The cluster shell does not actually need to control a full cluster but can also be used to operate just a traditional single Bro instance on the local machine. To faciliate this, the shell has a special standalone mode. Using the terminology of the Bro cluster, in this mode the single Bro acts as both manager and worker (and there's obviously no need for a proxy). If the standalone mode turns out to work well, it might eventually replace the BroLite framework which you currently get by doing make install-brolite (see the user manual). BroLite is no longer maintained.
Setting up a standalone installation is pretty easy:
Get the right Bro version and compile Bro, as described above.
Change into the cluster's distribution directory, configure the cluster framework for standalone operation and install it:
> cd aux/cluster > ./configure --standalone --prefix=/usr/local/bro > make pybroccoli (*) > make install
(*) Skip this if you're not set up to compile Python extension modules
(you can just try it if you aren't sure).
Add <prefix>/bin to your PATH.
Different than when doing a full cluster installation, the standalone mode automatically installs suitable default configuration files. Initially, you need to make only two changes:
edit the line interface in <prefix>/etc/node.cfg to tell Bro which network interface it should monitor; and
add a list of your local networks to <prefix>/etc/networks.cfg.
Now you can start the standalone Bro:
> cluster start
A default policy is installed in <prefix>/policy/local/local.bro, which you should edit.
Some tasks need to be run on a regular basis. Insert a line like this into the crontab of the user running the Bro:
0-59/5 * * * * <prefix>/bin/cluster cron
Everything else works just as it does in a "real" cluster setup, including configuration, mail notifications, log archival, and dynamic updates.
|
Warning
|
Please note that the standalone mode is (even) less tested than full cluster setups.
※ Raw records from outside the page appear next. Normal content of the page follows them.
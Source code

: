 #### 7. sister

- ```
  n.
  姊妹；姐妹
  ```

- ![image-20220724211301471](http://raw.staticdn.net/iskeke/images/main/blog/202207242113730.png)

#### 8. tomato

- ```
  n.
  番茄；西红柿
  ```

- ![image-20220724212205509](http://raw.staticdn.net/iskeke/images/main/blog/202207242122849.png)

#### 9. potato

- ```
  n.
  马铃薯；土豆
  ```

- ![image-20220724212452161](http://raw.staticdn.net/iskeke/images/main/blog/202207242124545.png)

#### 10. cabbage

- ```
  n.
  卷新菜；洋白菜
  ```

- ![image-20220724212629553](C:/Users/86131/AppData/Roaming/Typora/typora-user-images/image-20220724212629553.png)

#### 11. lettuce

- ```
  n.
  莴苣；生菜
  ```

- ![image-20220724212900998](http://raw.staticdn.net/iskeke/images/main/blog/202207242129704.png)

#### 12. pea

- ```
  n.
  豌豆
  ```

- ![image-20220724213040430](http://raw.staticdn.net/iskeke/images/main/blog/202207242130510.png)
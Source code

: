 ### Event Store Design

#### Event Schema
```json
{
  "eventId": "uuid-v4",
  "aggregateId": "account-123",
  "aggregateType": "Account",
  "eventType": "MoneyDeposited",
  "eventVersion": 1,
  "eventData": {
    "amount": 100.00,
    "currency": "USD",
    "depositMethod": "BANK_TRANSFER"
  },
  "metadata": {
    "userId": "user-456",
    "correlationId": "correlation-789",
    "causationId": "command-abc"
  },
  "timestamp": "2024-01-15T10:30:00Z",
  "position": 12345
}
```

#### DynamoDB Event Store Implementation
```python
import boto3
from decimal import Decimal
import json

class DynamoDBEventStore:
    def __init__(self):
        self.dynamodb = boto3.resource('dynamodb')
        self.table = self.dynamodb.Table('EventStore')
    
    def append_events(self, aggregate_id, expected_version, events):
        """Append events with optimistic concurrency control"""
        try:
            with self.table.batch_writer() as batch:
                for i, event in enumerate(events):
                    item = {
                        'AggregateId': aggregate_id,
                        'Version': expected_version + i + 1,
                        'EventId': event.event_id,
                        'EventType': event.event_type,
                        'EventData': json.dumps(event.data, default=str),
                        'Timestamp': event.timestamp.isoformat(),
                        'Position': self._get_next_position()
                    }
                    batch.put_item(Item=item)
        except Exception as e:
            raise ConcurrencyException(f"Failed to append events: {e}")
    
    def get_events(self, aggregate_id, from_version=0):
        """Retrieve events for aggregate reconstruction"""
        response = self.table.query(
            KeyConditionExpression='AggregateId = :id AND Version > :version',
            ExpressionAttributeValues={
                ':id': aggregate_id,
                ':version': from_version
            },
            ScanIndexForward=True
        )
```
The cluster shell is still under development and there might be some quirks (also, but not only, with respect to platform portability). Feel free to send a mail to the Bro mailinglist if you encounter any problems. |
Can I use an NFS-mounted partition as the cluster's base directory to avoid the rsync'ing?
Yes. BroBase can be on an NFS partition. Configure and install the shell as usual with —prefix=<BroBase>. Then add HaveNFS=1 and SpoolDir=<spath> to etc/cluster.cfg, where <spath> is a path on the local disks of the nodes; <spath> will be used for all non-shared data (make sure that the parent directory exists and is writable on all nodes!). Then run cluster install again. Finally, you can remove <BroBase>/spool (or link it to <spath>). In addition, you might want to keep the log files locally on the nodes as well by setting LogDir to a non-NFS directory. Usually only the manager's logs are interesting. (In some later version, the default will likely be to not archive worker/proxy logs at all.)